Output the first line below and each one after it, exactly, up to and including the line holding "a JSONObject |". Pictures should not be copied.

Records from a dataset:
------------------------

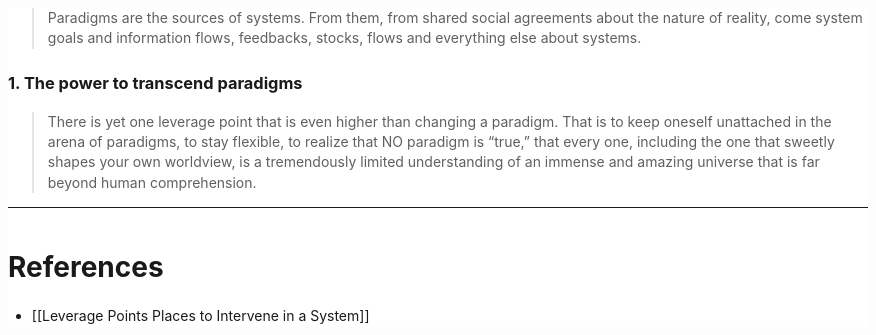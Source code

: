 > Paradigms are the sources of systems. From them, from shared social agreements about the nature of reality, come system goals and information flows, feedbacks, stocks, flows and everything else about systems.

### 1. The power to transcend paradigms

> There is yet one leverage point that is even higher than changing a paradigm. That is to keep oneself unattached in the arena of paradigms, to stay flexible, to realize that NO paradigm is “true,” that every one, including the one that sweetly shapes your own worldview, is a tremendously limited understanding of an immense and amazing universe that is far beyond human comprehension.



---
# References
* [[Leverage Points Places to Intervene in a System]]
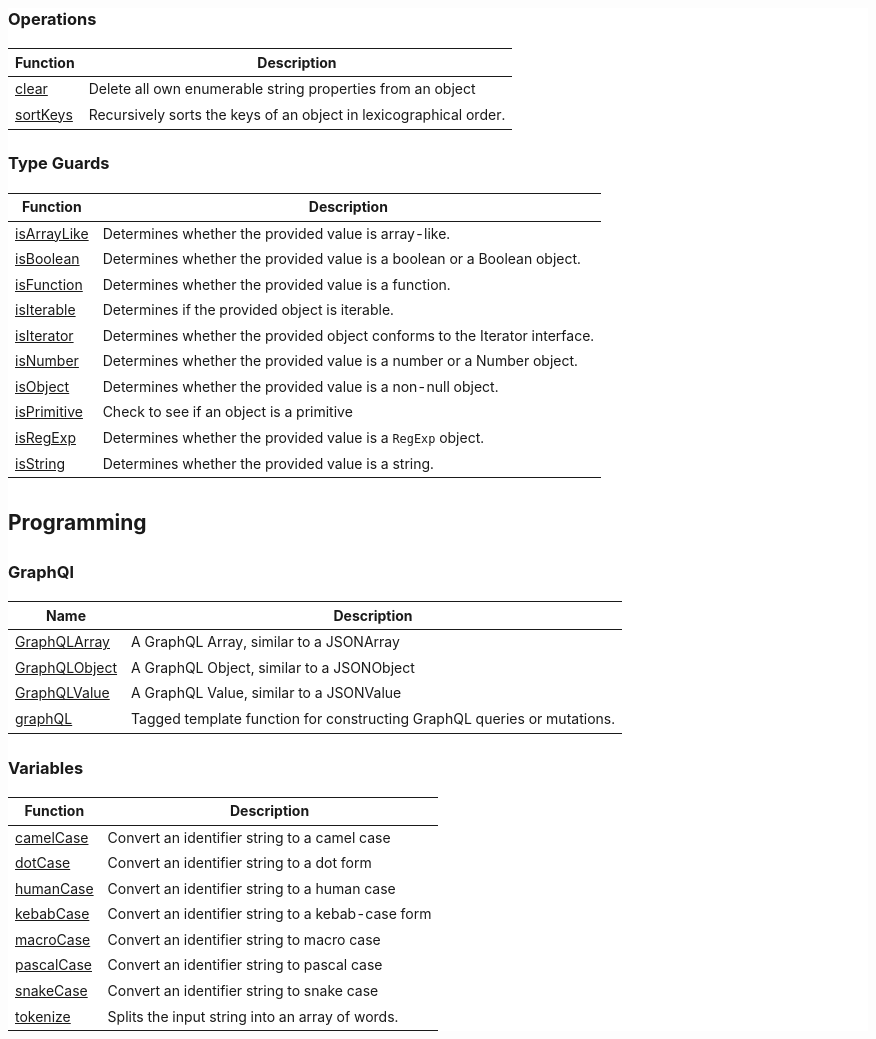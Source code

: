 ### Operations

| Function | Description |
| ------ | ------ |
| [clear](Object/clear.md) | Delete all own enumerable string properties from an object |
| [sortKeys](Object/sortKeys.md) | Recursively sorts the keys of an object in lexicographical order. |

### Type Guards

| Function | Description |
| ------ | ------ |
| [isArrayLike](Object/isArrayLike.md) | Determines whether the provided value is array-like. |
| [isBoolean](Object/isBoolean.md) | Determines whether the provided value is a boolean or a Boolean object. |
| [isFunction](Object/isFunction.md) | Determines whether the provided value is a function. |
| [isIterable](Object/isIterable.md) | Determines if the provided object is iterable. |
| [isIterator](Object/isIterator.md) | Determines whether the provided object conforms to the Iterator interface. |
| [isNumber](Object/isNumber.md) | Determines whether the provided value is a number or a Number object. |
| [isObject](Object/isObject.md) | Determines whether the provided value is a non-null object. |
| [isPrimitive](Object/isPrimitive.md) | Check to see if an object is a primitive |
| [isRegExp](Object/isRegExp.md) | Determines whether the provided value is a `RegExp` object. |
| [isString](Object/isString.md) | Determines whether the provided value is a string. |

## Programming

### GraphQl

| Name | Description |
| ------ | ------ |
| [GraphQLArray](Programming/GraphQLArray.md) | A GraphQL Array, similar to a JSONArray |
| [GraphQLObject](Programming/GraphQLObject.md) | A GraphQL Object, similar to a JSONObject |
| [GraphQLValue](Programming/GraphQLValue.md) | A GraphQL Value, similar to a JSONValue |
| [graphQL](Programming/graphQL.md) | Tagged template function for constructing GraphQL queries or mutations. |

### Variables

| Function | Description |
| ------ | ------ |
| [camelCase](Programming/camelCase.md) | Convert an identifier string to a camel case |
| [dotCase](Programming/dotCase.md) | Convert an identifier string to a dot form |
| [humanCase](Programming/humanCase.md) | Convert an identifier string to a human case |
| [kebabCase](Programming/kebabCase.md) | Convert an identifier string to a kebab-case form |
| [macroCase](Programming/macroCase.md) | Convert an identifier string to macro case |
| [pascalCase](Programming/pascalCase.md) | Convert an identifier string to pascal case |
| [snakeCase](Programming/snakeCase.md) | Convert an identifier string to snake case |
| [tokenize](Programming/tokenize.md) | Splits the input string into an array of words. |
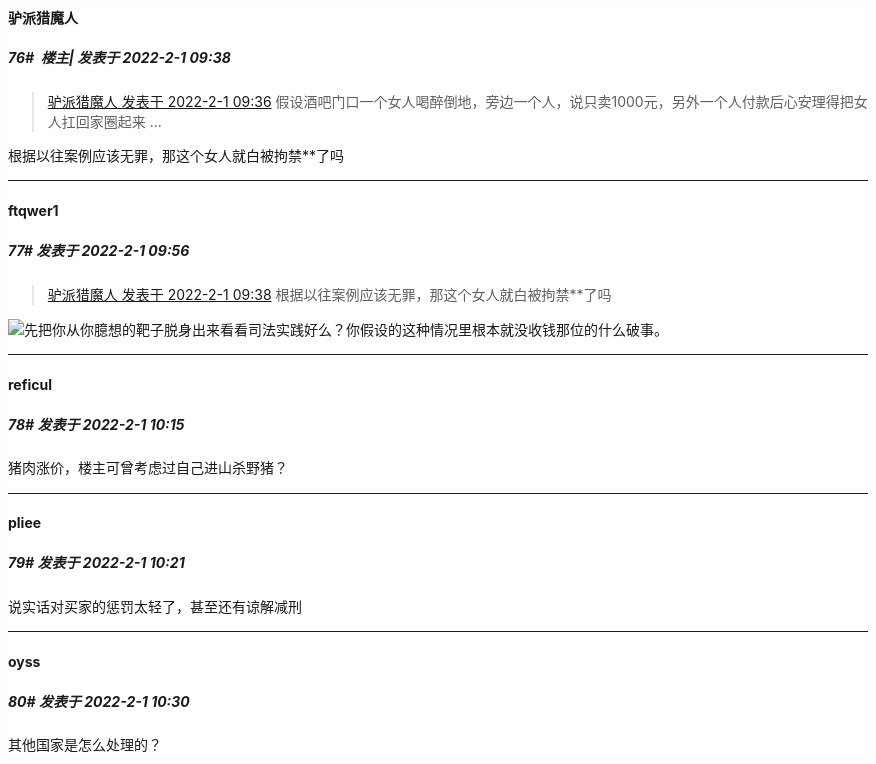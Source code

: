 ####  驴派猎魔人  
##### 76#         楼主| 发表于 2022-2-1 09:38

<blockquote><a href="httphttps://bbs.saraba1st.com/2b/forum.php?mod=redirect&amp;goto=findpost&amp;pid=54507963&amp;ptid=2050236" target="_blank">驴派猎魔人 发表于 2022-2-1 09:36</a>
假设酒吧门口一个女人喝醉倒地，旁边一个人，说只卖1000元，另外一个人付款后心安理得把女人扛回家圈起来 ...</blockquote>
根据以往案例应该无罪，那这个女人就白被拘禁**了吗



*****

####  ftqwer1  
##### 77#       发表于 2022-2-1 09:56

<blockquote><a href="httphttps://bbs.saraba1st.com/2b/forum.php?mod=redirect&amp;goto=findpost&amp;pid=54507969&amp;ptid=2050236" target="_blank">驴派猎魔人 发表于 2022-2-1 09:38</a>
根据以往案例应该无罪，那这个女人就白被拘禁**了吗</blockquote>
<img src="https://static.saraba1st.com/image/smiley/face2017/001.png" referrerpolicy="no-referrer">先把你从你臆想的靶子脱身出来看看司法实践好么？你假设的这种情况里根本就没收钱那位的什么破事。



*****

####  reficul  
##### 78#       发表于 2022-2-1 10:15

猪肉涨价，楼主可曾考虑过自己进山杀野猪？

*****

####  pliee  
##### 79#       发表于 2022-2-1 10:21

说实话对买家的惩罚太轻了，甚至还有谅解减刑



*****

####  oyss  
##### 80#       发表于 2022-2-1 10:30

其他国家是怎么处理的？

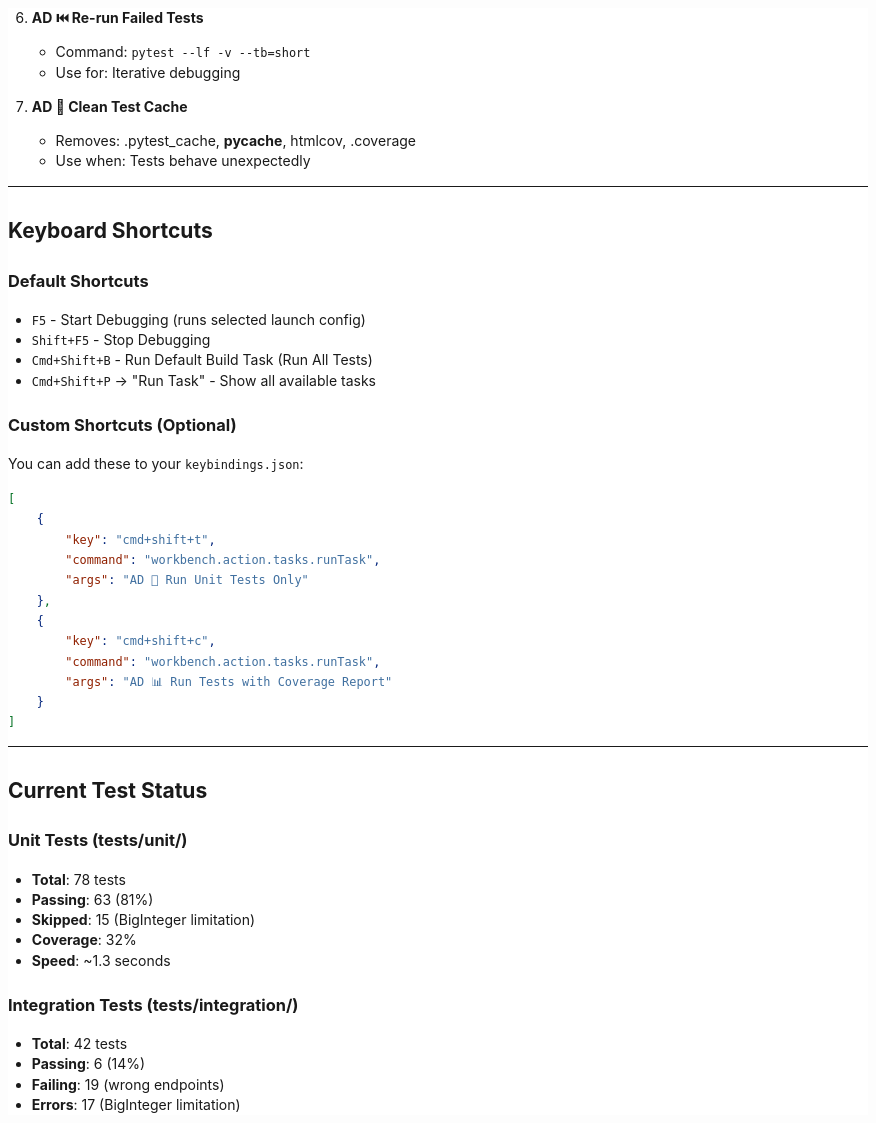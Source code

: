 6. **AD ⏮️ Re-run Failed Tests**
   - Command: `pytest --lf -v --tb=short`
   - Use for: Iterative debugging

7. **AD 🧹 Clean Test Cache**
   - Removes: .pytest_cache, __pycache__, htmlcov, .coverage
   - Use when: Tests behave unexpectedly

---

## Keyboard Shortcuts

### Default Shortcuts

- `F5` - Start Debugging (runs selected launch config)
- `Shift+F5` - Stop Debugging
- `Cmd+Shift+B` - Run Default Build Task (Run All Tests)
- `Cmd+Shift+P` → "Run Task" - Show all available tasks

### Custom Shortcuts (Optional)

You can add these to your `keybindings.json`:

```json
[
    {
        "key": "cmd+shift+t",
        "command": "workbench.action.tasks.runTask",
        "args": "AD 🧪 Run Unit Tests Only"
    },
    {
        "key": "cmd+shift+c",
        "command": "workbench.action.tasks.runTask",
        "args": "AD 📊 Run Tests with Coverage Report"
    }
]
```

---

## Current Test Status

### Unit Tests (tests/unit/)
- **Total**: 78 tests
- **Passing**: 63 (81%)
- **Skipped**: 15 (BigInteger limitation)
- **Coverage**: 32%
- **Speed**: ~1.3 seconds

### Integration Tests (tests/integration/)
- **Total**: 42 tests
- **Passing**: 6 (14%)
- **Failing**: 19 (wrong endpoints)
- **Errors**: 17 (BigInteger limitation)
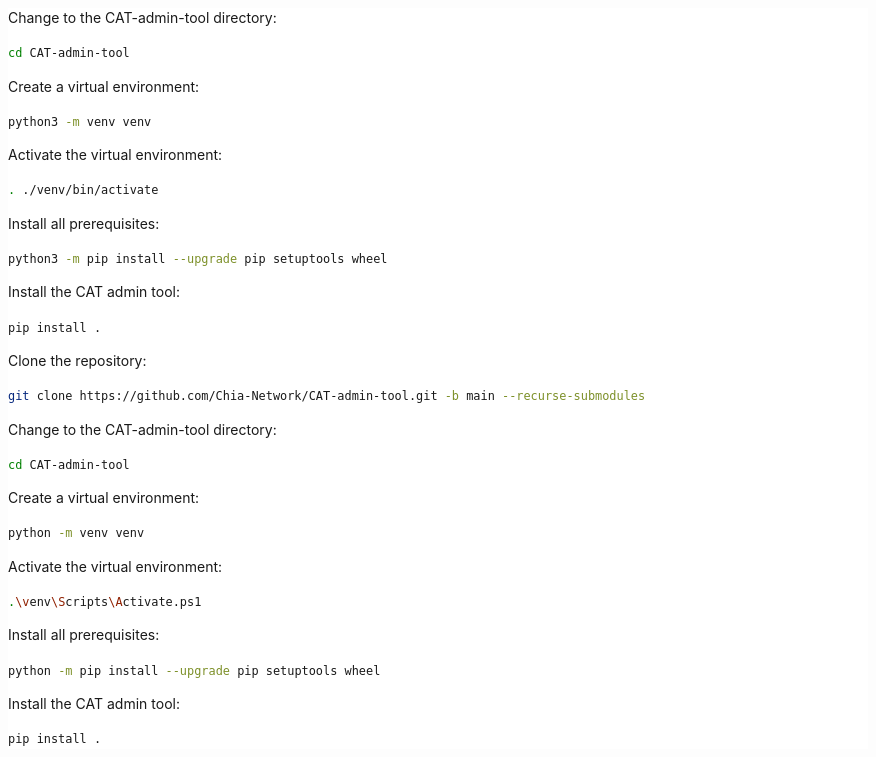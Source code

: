 Change to the CAT-admin-tool directory:

```bash
cd CAT-admin-tool
```

Create a virtual environment:

```bash
python3 -m venv venv
```

Activate the virtual environment:

```bash
. ./venv/bin/activate
```

Install all prerequisites:

```bash
python3 -m pip install --upgrade pip setuptools wheel
```

Install the CAT admin tool:

```bash
pip install .
```

  </TabItem>
  <TabItem value="windows">

Clone the repository:
```bash
git clone https://github.com/Chia-Network/CAT-admin-tool.git -b main --recurse-submodules
```

Change to the CAT-admin-tool directory:

```bash
cd CAT-admin-tool
```

Create a virtual environment:

```bash
python -m venv venv
```

Activate the virtual environment:

```bash
.\venv\Scripts\Activate.ps1
```

Install all prerequisites:

```bash
python -m pip install --upgrade pip setuptools wheel
```

Install the CAT admin tool:

```bash
pip install .
```
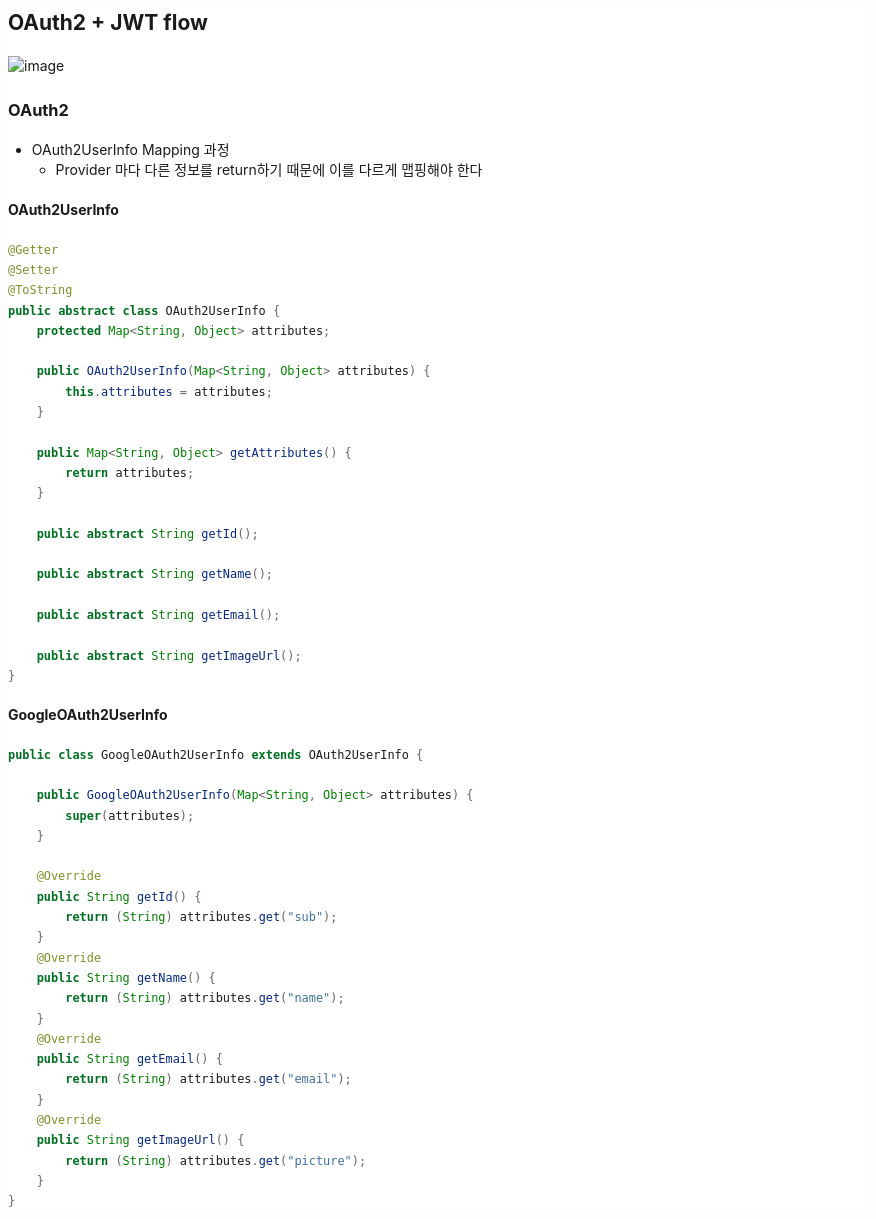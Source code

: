 ## OAuth2 + JWT flow
![image](https://user-images.githubusercontent.com/48157259/149871350-c843402d-cfe0-4e28-8f68-18d4c4e2abcd.png)

### OAuth2
- OAuth2UserInfo Mapping 과정
  - Provider 마다 다른 정보를 return하기 때문에 이를 다르게 맵핑해야 한다

#### OAuth2UserInfo
```java
@Getter
@Setter
@ToString
public abstract class OAuth2UserInfo {
    protected Map<String, Object> attributes;

    public OAuth2UserInfo(Map<String, Object> attributes) {
        this.attributes = attributes;
    }

    public Map<String, Object> getAttributes() {
        return attributes;
    }

    public abstract String getId();

    public abstract String getName();

    public abstract String getEmail();

    public abstract String getImageUrl();
}
```

#### GoogleOAuth2UserInfo
```java
public class GoogleOAuth2UserInfo extends OAuth2UserInfo {

    public GoogleOAuth2UserInfo(Map<String, Object> attributes) {
        super(attributes);
    }

    @Override
    public String getId() {
        return (String) attributes.get("sub");
    }
    @Override
    public String getName() {
        return (String) attributes.get("name");
    }
    @Override
    public String getEmail() {
        return (String) attributes.get("email");
    }
    @Override
    public String getImageUrl() {
        return (String) attributes.get("picture");
    }
}
```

------------------------

# Exercise output
Source code

: > Paradigms are the sources of systems. From them, from shared social agreements about the nature of reality, come system goals and information flows, feedbacks, stocks, flows and everything else about systems.

### 1. The power to transcend paradigms

> There is yet one leverage point that is even higher than changing a paradigm. That is to keep oneself unattached in the arena of paradigms, to stay flexible, to realize that NO paradigm is “true,” that every one, including the one that sweetly shapes your own worldview, is a tremendously limited understanding of an immense and amazing universe that is far beyond human comprehension.



---
# References
* [[Leverage Points Places to Intervene in a System]]
Source code

: ### Operations

| Function | Description |
| ------ | ------ |
| [clear](Object/clear.md) | Delete all own enumerable string properties from an object |
| [sortKeys](Object/sortKeys.md) | Recursively sorts the keys of an object in lexicographical order. |

### Type Guards

| Function | Description |
| ------ | ------ |
| [isArrayLike](Object/isArrayLike.md) | Determines whether the provided value is array-like. |
| [isBoolean](Object/isBoolean.md) | Determines whether the provided value is a boolean or a Boolean object. |
| [isFunction](Object/isFunction.md) | Determines whether the provided value is a function. |
| [isIterable](Object/isIterable.md) | Determines if the provided object is iterable. |
| [isIterator](Object/isIterator.md) | Determines whether the provided object conforms to the Iterator interface. |
| [isNumber](Object/isNumber.md) | Determines whether the provided value is a number or a Number object. |
| [isObject](Object/isObject.md) | Determines whether the provided value is a non-null object. |
| [isPrimitive](Object/isPrimitive.md) | Check to see if an object is a primitive |
| [isRegExp](Object/isRegExp.md) | Determines whether the provided value is a `RegExp` object. |
| [isString](Object/isString.md) | Determines whether the provided value is a string. |

## Programming

### GraphQl

| Name | Description |
| ------ | ------ |
| [GraphQLArray](Programming/GraphQLArray.md) | A GraphQL Array, similar to a JSONArray |
| [GraphQLObject](Programming/GraphQLObject.md) | A GraphQL Object, similar to a JSONObject |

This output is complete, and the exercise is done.